Messi da parte tecnicismi e pareri personali, veniamo ad un punto saliente, che sta creando non poche discussioni: Gigi D’Alessio. Non voglio parlare dell’uomo Gigi D’Alessio, né del cantante. Per gusti musicali personali non sono propenso ad apprezzare la musica di D’Alessio e trovo che le sue incursioni cantate poco giovino ad un programma già a terra. Non voglio nemmeno parlare dei motivi per i quali D’Alessio sia stato chiamato ala conduzione di Made in Sud, c’è chi dice “sta llà pecchè sta chino ‘e riebbete”. Embè? Non ci sarebbe niente di male nell’accettare un lavoro che ti permette di guadagnare qualcosa per riparare a probabili problemi economici.

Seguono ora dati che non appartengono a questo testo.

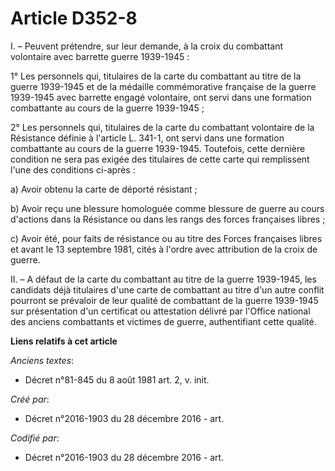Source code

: # Article D352-8

I. – Peuvent prétendre, sur leur demande, à la croix du combattant volontaire avec barrette guerre 1939-1945 :

1° Les personnels qui, titulaires de la carte du combattant au titre de la guerre 1939-1945 et de la médaille commémorative
française de la guerre 1939-1945 avec barrette engagé volontaire, ont servi dans une formation combattante au cours de la
guerre 1939-1945 ;

2° Les personnels qui, titulaires de la carte du combattant volontaire de la Résistance définie à l'article L. 341-1, ont
servi dans une formation combattante au cours de la guerre 1939-1945. Toutefois, cette dernière condition ne sera pas exigée
des titulaires de cette carte qui remplissent l'une des conditions ci-après :

a) Avoir obtenu la carte de déporté résistant ;

b) Avoir reçu une blessure homologuée comme blessure de guerre au cours d'actions dans la Résistance ou dans les rangs des
forces françaises libres ;

c) Avoir été, pour faits de résistance ou au titre des Forces françaises libres et avant le 13 septembre 1981, cités à
l'ordre avec attribution de la croix de guerre.

II. – A défaut de la carte du combattant au titre de la guerre 1939-1945, les candidats déjà titulaires d'une carte de
combattant au titre d'un autre conflit pourront se prévaloir de leur qualité de combattant de la guerre 1939-1945 sur
présentation d'un certificat ou attestation délivré par l'Office national des anciens combattants et victimes de guerre,
authentifiant cette qualité.

**Liens relatifs à cet article**

_Anciens textes_:

  - Décret n°81-845 du 8 août 1981 art. 2, v. init.

_Créé par_:

  - Décret n°2016-1903 du 28 décembre 2016 - art.

_Codifié par_:

  - Décret n°2016-1903 du 28 décembre 2016 - art.
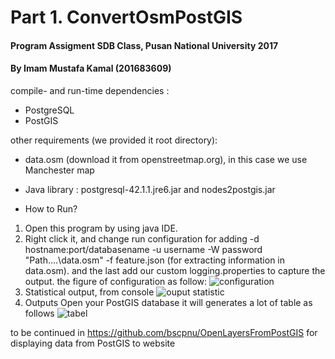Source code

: # Part 1. ConvertOsmPostGIS
#### Program Assigment SDB Class, Pusan National University 2017
#### By Imam Mustafa Kamal (201683609)

compile- and run-time dependencies :
- PostgreSQL
- PostGIS

other requirements (we provided it root directory):
- data.osm (download it from openstreetmap.org), in this case we use Manchester map
- Java library : postgresql-42.1.1.jre6.jar and nodes2postgis.jar

- How to Run?
1. Open this program by using java IDE. 
2. Right click it, and change run configuration for adding -d hostname:port/databasename -u username -W password "Path\....\data.osm" -f      feature.json (for extracting information in data.osm).
   and the last add our custom logging.properties to capture the output.
   the figure of configuration as follow: 
   ![configuration](https://user-images.githubusercontent.com/29518994/27262042-d95f6dec-5489-11e7-920c-1d9213a8d714.png)
3. Statistical output, from console
   ![ouput statistic](https://user-images.githubusercontent.com/29518994/27262134-58744f02-548b-11e7-8751-885ff482d18c.png)
4. Outputs
   Open your PostGIS database it will generates a lot of table as follows
   ![tabel](https://user-images.githubusercontent.com/29518994/27262069-2ffb3f0a-548a-11e7-8071-24d7ee371fa2.png)

to be continued in https://github.com/bscpnu/OpenLayersFromPostGIS for displaying data from PostGIS to website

Voglio parlare del D’Alessio monologhista. Figura che mi desta molta curiosità. Certo, non bisogna essere molto severi con Gigi. Non è un attore, non possiamo aspettarci la reincarnazione di Vittorio Gassman. Ma sui contenuti dei suoi monologhi ci sarebbe moltissimo di cui discutere.

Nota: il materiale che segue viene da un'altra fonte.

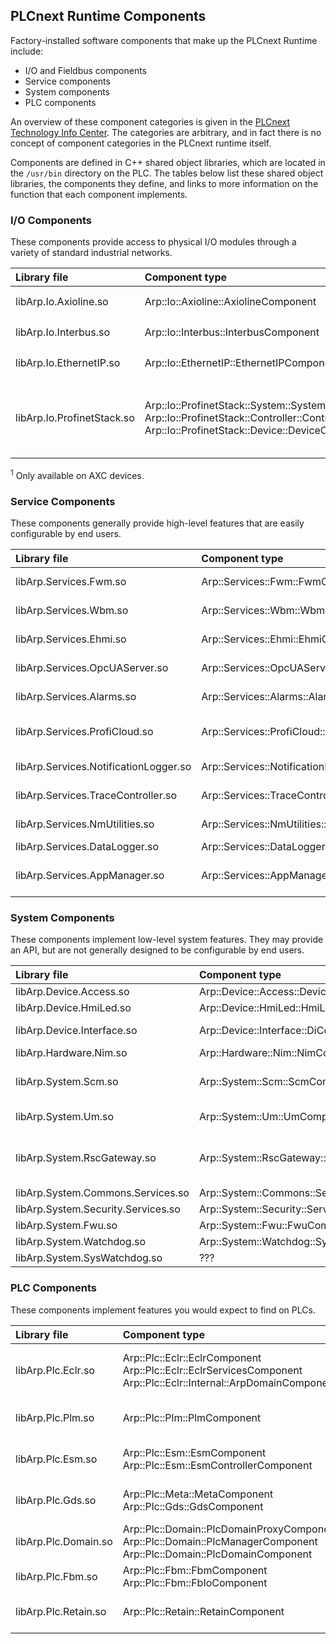 ## PLCnext Runtime Components

Factory-installed software components that make up the PLCnext Runtime include:

* I/O and Fieldbus components
* Service components
* System components
* PLC components

An overview of these component categories is given in the [PLCnext Technology Info Center][comp-info]. The categories are arbitrary, and in fact there is no concept of component categories in the PLCnext runtime itself.

Components are defined in C++ shared object libraries, which are located in the `/usr/bin` directory on the PLC. The tables below list these shared object libraries, the components they define, and links to more information on the function that each component implements.

### I/O Components

These components provide access to physical I/O modules through a variety of standard industrial networks.

| Library file               | Component type                           | Function                       |
|:---------------------------|:-----------------------------------------|:-------------------------------|
| libArp.Io.Axioline.so      | Arp::Io::Axioline::AxiolineComponent     | Axioline master<sup>1</sup>    |
| libArp.Io.Interbus.so      | Arp::Io::Interbus::InterbusComponent     | Interbus master<sup>1</sup>    |
| libArp.Io.EthernetIP.so    | Arp::Io::EthernetIP::EthernetIPComponent | Ethernet/IP device<sup>1</sup> |
| libArp.Io.ProfinetStack.so | Arp::Io::ProfinetStack::System::SystemComponent<br/>Arp::Io::ProfinetStack::Controller::ControllerComponent<br/>Arp::Io::ProfinetStack::Device::DeviceComponent | Profinet system<br/>Profinet controller<br/>Profinet device |

<sup>1</sup> Only available on AXC devices.

### Service Components

These components generally provide high-level features that are easily configurable by end users.

| Library file                          | Component type                                                              | Function                 |
|:--------------------------------------|:----------------------------------------------------------------------------|:-------------------------|
| libArp.Services.Fwm.so                | Arp::Services::Fwm::FwmComponent                                            | [Firewall manager][fwm-info] |
| libArp.Services.Wbm.so                | Arp::Services::Wbm::WbmComponent                                            | [Web-based management][wbm-info] |
| libArp.Services.Ehmi.so               | Arp::Services::Ehmi::EhmiComponent                                          | [Embedded HMI][ehmi-info] |
| libArp.Services.OpcUAServer.so        | Arp::Services::OpcUAServer::OpcUAServerComponent                            | [OPC UA server][opc-info] |
| libArp.Services.Alarms.so             | Arp::Services::Alarms::AlarmsComponent                                      | [Alarm dispatcher][alarms-info] |
| libArp.Services.ProfiCloud.so         | Arp::Services::ProfiCloud::ProfiCloudComponent                              | [Proficloud TSD publisher][tsd-info] |
| libArp.Services.NotificationLogger.so | Arp::Services::NotificationLogger::NotificationLoggerComponent              | [Notification logger][nl-info] |
| libArp.Services.TraceController.so    | Arp::Services::TraceController::TraceControllerComponent                    | [LTTng trace controller][trace-info] |
| libArp.Services.NmUtilities.so        | Arp::Services::NmUtilities::NmPlcStateListener::NmPlcStateListenerComponent | [Notification manager][nm-info] |
| libArp.Services.DataLogger.so         | Arp::Services::DataLogger::DataLoggerComponent                              | [Data logger][dl-info] |
| libArp.Services.AppManager.so         | Arp::Services::AppManager::AppManagerComponent                              | [PLCnext Store app management][app-info] |

### System Components

These components implement low-level system features. They may provide an API, but are not generally designed to be configurable by end users.

| Library file                       | Component type                           | Function           |
|:-----------------------------------|:-----------------------------------------|:-------------------|
| libArp.Device.Access.so            | Arp::Device::Access::DeviceAccessComponent | ??? |
| libArp.Device.HmiLed.so            | Arp::Device::HmiLed::HmiLedComponent | ??? |
| libArp.Device.Interface.so         | Arp::Device::Interface::DiComponent | RSC service ? |
| libArp.Hardware.Nim.so             | Arp::Hardware::Nim::NimComponent | ??? |
| libArp.System.Scm.so               | Arp::System::Scm::ScmComponent | [System control manager][scm-info] |
| libArp.System.Um.so                | Arp::System::Um::UmComponent | [User manager][um-info] |
| libArp.System.RscGateway.so        | Arp::System::RscGateway::RscGatewayComponent | [Remote service call gateway][rsc-info] |
| libArp.System.Commons.Services.so  | Arp::System::Commons::Services::Component | ??? |
| libArp.System.Security.Services.so | Arp::System::Security::Services::Component | [???][security-info] |
| libArp.System.Fwu.so               | Arp::System::Fwu::FwuComponent | ??? |
| libArp.System.Watchdog.so          | Arp::System::Watchdog::SystemWatchdogComponent | ??? |
| libArp.System.SysWatchdog.so       | ??? | ??? |

### PLC Components

These components implement features you would expect to find on PLCs.

| Library file         | Component type | Function |
|:---------------------|:---------------|:---------|
| libArp.Plc.Eclr.so   | Arp::Plc::Eclr::EclrComponent<br/>Arp::Plc::Eclr::EclrServicesComponent<br/>Arp::Plc::Eclr::Internal::ArpDomainComponent | [Embedded Common Language Runtime][eclr-info] |
| libArp.Plc.Plm.so    | Arp::Plc::Plm::PlmComponent | [Manages real-time C++ programs][plm-info] |
| libArp.Plc.Esm.so    | Arp::Plc::Esm::EsmComponent<br/>Arp::Plc::Esm::EsmControllerComponent | [Execution and Synchronisation Manager][esm-info] |
| libArp.Plc.Gds.so    | Arp::Plc::Meta::MetaComponent<br/>Arp::Plc::Gds::GdsComponent | [Manages the global data space][gds-info] |
| libArp.Plc.Domain.so | Arp::Plc::Domain::PlcDomainProxyComponent<br/>Arp::Plc::Domain::PlcManagerComponent<br/>Arp::Plc::Domain::PlcDomainComponent | ???<br/>???<br/>??? |
| libArp.Plc.Fbm.so    | Arp::Plc::Fbm::FbmComponent<br/>Arp::Plc::Fbm::FbIoComponent | Fieldbus manager |
| libArp.Plc.Retain.so | Arp::Plc::Retain::RetainComponent | Manages retentive variables |

[comp-info]: http://plcnext-infocenter.s3-website.eu-central-1.amazonaws.com/PLCnext_Technology_InfoCenter/PLCnext_Technology_InfoCenter/PLCnext_Runtime/Core_component.htm
[fwm-info]: http://plcnext-infocenter.s3-website.eu-central-1.amazonaws.com/PLCnext_Technology_InfoCenter/PLCnext_Technology_InfoCenter/WBM/Security_Firewall.htm
[wbm-info]: http://plcnext-infocenter.s3-website.eu-central-1.amazonaws.com/PLCnext_Technology_InfoCenter/PLCnext_Technology_InfoCenter/WBM/WBM.htm
[ehmi-info]: https://de89gmzz4wv9p.cloudfront.net/107838_en_01/Section05/Section05.htm
[opc-info]: http://plcnext-infocenter.s3-website.eu-central-1.amazonaws.com/PLCnext_Technology_InfoCenter/PLCnext_Technology_InfoCenter/Service_Components/OPC_UA_Server/OPC_UA_server_eUA.htm
[alarms-info]: http://plcnext-infocenter.s3-website.eu-central-1.amazonaws.com/PLCnext_Technology_InfoCenter/PLCnext_Technology_InfoCenter/Service_Components/Alarms/Alarms.htm
[tsd-info]: http://plcnext-infocenter.s3-website.eu-central-1.amazonaws.com/PLCnext_Technology_InfoCenter/PLCnext_Technology_InfoCenter/Service_Components/PROFICLOUD/Transferring_values_to_PROFICLOUD.htm
[nl-info]: http://plcnext-infocenter.s3-website.eu-central-1.amazonaws.com/PLCnext_Technology_InfoCenter/PLCnext_Technology_InfoCenter/Service_Components/Notifications/Notification_Logger.htm
[trace-info]: https://lttng.org/
[nm-info]: http://plcnext-infocenter.s3-website.eu-central-1.amazonaws.com/PLCnext_Technology_InfoCenter/PLCnext_Technology_InfoCenter/Service_Components/Notifications/Notification_manager.htm
[dl-info]: http://plcnext-infocenter.s3-website.eu-central-1.amazonaws.com/PLCnext_Technology_InfoCenter/PLCnext_Technology_InfoCenter/Service_Components/DataLogger/DataLogger.htm
[app-info]: http://plcnext-infocenter.s3-website.eu-central-1.amazonaws.com/PLCnext_Technology_InfoCenter/PLCnext_Technology_InfoCenter/WBM/Administration_PLCnext_Apps.htm

[scm-info]: http://plcnext-infocenter.s3-website.eu-central-1.amazonaws.com/PLCnext_Technology_InfoCenter/PLCnext_Technology_InfoCenter/PLCnext_Runtime/System_manager.htm#System_Manager
[um-info]: http://plcnext-infocenter.s3-website.eu-central-1.amazonaws.com/PLCnext_Technology_InfoCenter/PLCnext_Technology_InfoCenter/WBM/Security_User_authentication.htm
[rsc-info]: http://plcnext-infocenter.s3-website.eu-central-1.amazonaws.com/PLCnext_Technology_InfoCenter/PLCnext_Technology_InfoCenter/Service_Components/Remote_Service_Calls_RSC/RSC_Remote_Service_Calls.htm
[security-info]: http://plcnext-infocenter.s3-website.eu-central-1.amazonaws.com/PLCnext_Technology_InfoCenter/PLCnext_Technology_InfoCenter/Security/Security.htm
[eclr-info]: http://plcnext-infocenter.s3-website.eu-central-1.amazonaws.com/PLCnext_Technology_InfoCenter/PLCnext_Technology_InfoCenter/Programming/Csharp/eCLR_Programming_System.htm
[plm-info]: http://plcnext-infocenter.s3-website.eu-central-1.amazonaws.com/PLCnext_Technology_InfoCenter/PLCnext_Technology_InfoCenter/Programming/Cpp/Cpp_program_structure/PLM_Program_Library_Manager.htm
[esm-info]: http://plcnext-infocenter.s3-website.eu-central-1.amazonaws.com/PLCnext_Technology_InfoCenter/PLCnext_Technology_InfoCenter/PLCnext_Runtime/ESM.htm
[gds-info]: http://plcnext-infocenter.s3-website.eu-central-1.amazonaws.com/PLCnext_Technology_InfoCenter/PLCnext_Technology_InfoCenter/PLCnext_Runtime/GDS_Global_Data_Space.htm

È sincero quando tesse le lodi della Napoletanità? È sincero quando ne esalta la storia? Non so a voi, ma a me ha dato l’impressione dei bambini quando recitano la poesia di Pasqua. Una pappardella imparata a memoria, recitata con poca convinzione e con qualche pausa ad effetto per creare quel giusto pathos che serve ad arruffianarsi i pareri di chi, forse soltando per moda, finge di riscoprire l’identità partenopea, un’identità che è forte, che oggi più di ieri è presente nel lavoro di tanta gente che vede nel risveglio culturale un’alternativa concreta alle contraddizioni di questa città.

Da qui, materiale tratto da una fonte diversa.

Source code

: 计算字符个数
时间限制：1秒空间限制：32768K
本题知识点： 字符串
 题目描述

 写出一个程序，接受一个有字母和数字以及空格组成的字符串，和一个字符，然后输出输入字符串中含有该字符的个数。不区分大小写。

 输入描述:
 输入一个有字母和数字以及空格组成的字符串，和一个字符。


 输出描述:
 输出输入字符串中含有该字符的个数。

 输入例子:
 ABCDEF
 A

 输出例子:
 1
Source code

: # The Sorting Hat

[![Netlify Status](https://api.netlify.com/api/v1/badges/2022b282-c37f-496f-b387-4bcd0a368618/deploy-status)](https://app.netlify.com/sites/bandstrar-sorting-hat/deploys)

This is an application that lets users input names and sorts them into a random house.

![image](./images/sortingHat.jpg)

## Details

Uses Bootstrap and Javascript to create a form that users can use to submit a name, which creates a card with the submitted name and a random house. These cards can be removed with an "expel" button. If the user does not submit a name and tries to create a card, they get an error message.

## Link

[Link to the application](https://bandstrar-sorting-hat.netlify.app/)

E poi, caro Gigi, cari autori di Made in Sud, non ha troppo senso propinare monologhi sulla grandezza culturale di Napoli all’interno del contenitore Made in Sud, un contenitore che sinceramente con la cultura partenopea ha veramente pochissimo a che fare. Direi niente a che fare. Che senso ha strizzare l’occhio ad un racconto identitario se quell’occhio è già “ammarrato” dal cazzotto della mediocrità che lo stesso programma elargisce in quantità industriali? Cioè, con tutto il cuore, non si può sentire nominare Ferdinando IV dopo “vita cuore e battito”. È come dire “Ua, quanto è buona la pizza” mentre mangi, voracemente e senza gustare, il nuovissimo Crispy Mc Merda. Non so se ho reso l’idea.

Detto questo resta l’amaro in bocca, per i tempi che viviamo, per una comicità che non c’è più, per un sistema che ormai funziona così. Peccato. Mi sarebbe piaciuto se Made in Sud fosse stato uno di quei programmi dedicati alla vera comicità. Un programma dedicato a tanti attori napoletani che fanno dell’ottima comicità e che restano relegati nei piccoli teatrini (sempre siano lodati!). Ci avrei fatto il provino, o forse l’ho già fatto e sono stato scartato, magari perché sono un cane (probabile) o perché dicevo cose non adatte a quel contenitore (probabile anche questo). Tuttavia, al di là del programma, resta il pubblico. Se volete vedere Made in Sud sintonizzatevi su Rai Due il mercoledì sera, o magari registrate una puntata soltanto e vedetevela una volta a settimana, tanto è la stessa identica cosa.

“Siamo tutti quanti Made in Sud”? No, grazie. E poca confidenza.